### Records provided

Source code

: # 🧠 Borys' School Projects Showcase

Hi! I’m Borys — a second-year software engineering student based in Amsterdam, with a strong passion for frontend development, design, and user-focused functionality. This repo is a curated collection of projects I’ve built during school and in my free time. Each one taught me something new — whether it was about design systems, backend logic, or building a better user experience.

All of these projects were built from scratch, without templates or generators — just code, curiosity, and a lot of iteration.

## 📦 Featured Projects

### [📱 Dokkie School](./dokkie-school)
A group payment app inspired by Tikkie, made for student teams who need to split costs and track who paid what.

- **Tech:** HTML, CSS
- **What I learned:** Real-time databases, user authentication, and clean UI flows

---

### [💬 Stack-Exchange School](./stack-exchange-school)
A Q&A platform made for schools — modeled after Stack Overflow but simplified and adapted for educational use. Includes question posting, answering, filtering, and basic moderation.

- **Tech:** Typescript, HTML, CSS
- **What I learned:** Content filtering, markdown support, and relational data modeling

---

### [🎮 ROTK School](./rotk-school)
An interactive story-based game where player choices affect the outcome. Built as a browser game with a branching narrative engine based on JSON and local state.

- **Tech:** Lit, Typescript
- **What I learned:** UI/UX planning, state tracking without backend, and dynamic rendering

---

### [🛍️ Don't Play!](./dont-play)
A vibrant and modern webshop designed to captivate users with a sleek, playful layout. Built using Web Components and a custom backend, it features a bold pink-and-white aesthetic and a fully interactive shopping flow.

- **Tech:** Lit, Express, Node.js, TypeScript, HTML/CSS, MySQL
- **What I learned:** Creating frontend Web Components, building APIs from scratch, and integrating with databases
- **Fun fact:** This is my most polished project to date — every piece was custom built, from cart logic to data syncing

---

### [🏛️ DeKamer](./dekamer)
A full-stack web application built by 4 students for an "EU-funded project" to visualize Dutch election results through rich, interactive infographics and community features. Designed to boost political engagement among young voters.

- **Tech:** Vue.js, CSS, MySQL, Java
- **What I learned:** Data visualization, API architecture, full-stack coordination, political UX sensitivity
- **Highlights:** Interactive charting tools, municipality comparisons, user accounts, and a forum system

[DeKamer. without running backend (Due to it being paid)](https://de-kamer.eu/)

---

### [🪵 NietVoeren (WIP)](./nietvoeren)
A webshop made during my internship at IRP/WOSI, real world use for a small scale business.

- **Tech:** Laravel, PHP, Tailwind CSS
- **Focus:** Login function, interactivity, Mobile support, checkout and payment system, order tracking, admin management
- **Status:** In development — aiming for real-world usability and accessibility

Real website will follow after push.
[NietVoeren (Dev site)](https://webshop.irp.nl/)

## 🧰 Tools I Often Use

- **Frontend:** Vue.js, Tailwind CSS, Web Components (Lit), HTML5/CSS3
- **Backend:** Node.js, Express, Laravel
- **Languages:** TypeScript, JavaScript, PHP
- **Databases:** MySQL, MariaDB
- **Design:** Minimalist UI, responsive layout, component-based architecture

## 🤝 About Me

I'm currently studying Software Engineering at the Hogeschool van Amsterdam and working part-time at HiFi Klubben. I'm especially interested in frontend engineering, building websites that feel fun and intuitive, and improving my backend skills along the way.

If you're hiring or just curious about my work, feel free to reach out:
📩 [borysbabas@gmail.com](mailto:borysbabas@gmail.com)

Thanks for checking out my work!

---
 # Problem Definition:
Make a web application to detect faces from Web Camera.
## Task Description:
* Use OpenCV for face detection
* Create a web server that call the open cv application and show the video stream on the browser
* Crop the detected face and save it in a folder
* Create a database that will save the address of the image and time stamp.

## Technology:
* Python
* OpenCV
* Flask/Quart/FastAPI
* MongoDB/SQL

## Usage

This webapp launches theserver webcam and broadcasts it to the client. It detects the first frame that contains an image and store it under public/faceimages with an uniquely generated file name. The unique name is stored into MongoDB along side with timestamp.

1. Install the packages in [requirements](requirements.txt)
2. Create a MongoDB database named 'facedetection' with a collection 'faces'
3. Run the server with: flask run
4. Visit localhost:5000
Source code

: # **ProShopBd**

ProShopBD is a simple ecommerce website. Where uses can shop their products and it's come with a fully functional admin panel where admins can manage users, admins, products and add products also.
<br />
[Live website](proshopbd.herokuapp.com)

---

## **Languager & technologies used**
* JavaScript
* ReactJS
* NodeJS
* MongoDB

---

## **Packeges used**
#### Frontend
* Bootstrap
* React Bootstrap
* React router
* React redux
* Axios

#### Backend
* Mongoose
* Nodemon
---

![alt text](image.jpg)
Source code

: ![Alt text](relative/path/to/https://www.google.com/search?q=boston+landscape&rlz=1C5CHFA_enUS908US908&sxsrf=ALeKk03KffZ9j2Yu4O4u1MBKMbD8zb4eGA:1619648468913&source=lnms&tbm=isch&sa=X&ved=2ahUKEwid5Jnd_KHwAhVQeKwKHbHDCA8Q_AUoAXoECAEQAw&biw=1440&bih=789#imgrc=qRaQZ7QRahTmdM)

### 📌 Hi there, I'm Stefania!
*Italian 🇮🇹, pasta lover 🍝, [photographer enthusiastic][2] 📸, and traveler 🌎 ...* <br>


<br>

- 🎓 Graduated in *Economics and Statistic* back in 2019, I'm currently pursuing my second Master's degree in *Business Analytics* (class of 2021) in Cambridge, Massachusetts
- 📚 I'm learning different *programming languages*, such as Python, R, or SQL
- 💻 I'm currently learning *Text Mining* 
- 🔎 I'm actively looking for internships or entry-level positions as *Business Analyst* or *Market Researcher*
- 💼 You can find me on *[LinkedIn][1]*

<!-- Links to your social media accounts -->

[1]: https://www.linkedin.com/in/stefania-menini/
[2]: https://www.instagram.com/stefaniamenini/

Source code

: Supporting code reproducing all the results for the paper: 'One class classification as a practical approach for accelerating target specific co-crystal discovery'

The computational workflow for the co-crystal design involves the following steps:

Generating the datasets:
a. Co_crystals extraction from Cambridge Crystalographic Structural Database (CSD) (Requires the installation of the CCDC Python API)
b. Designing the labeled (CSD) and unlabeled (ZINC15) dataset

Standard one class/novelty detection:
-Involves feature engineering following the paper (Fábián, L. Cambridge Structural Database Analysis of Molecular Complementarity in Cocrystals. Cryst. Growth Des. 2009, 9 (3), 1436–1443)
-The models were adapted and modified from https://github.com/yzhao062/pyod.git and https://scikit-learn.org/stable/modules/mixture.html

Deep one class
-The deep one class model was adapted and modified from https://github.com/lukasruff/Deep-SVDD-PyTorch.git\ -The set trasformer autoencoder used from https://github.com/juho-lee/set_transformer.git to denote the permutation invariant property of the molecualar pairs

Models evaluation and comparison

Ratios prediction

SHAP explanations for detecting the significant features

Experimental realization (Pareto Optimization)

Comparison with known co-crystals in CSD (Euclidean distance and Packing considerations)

### Task directions
Which lines of the records above hold the word "users"? Copy each one out.

### Answer to this task
A vibrant and modern webshop designed to captivate users with a sleek, playful layout. Built using Web Components and a custom backend, it features a bold pink-and-white aesthetic and a fully interactive shopping flow.
ProShopBD is a simple ecommerce website. Where uses can shop their products and it's come with a fully functional admin panel where admins can manage users, admins, products and add products also.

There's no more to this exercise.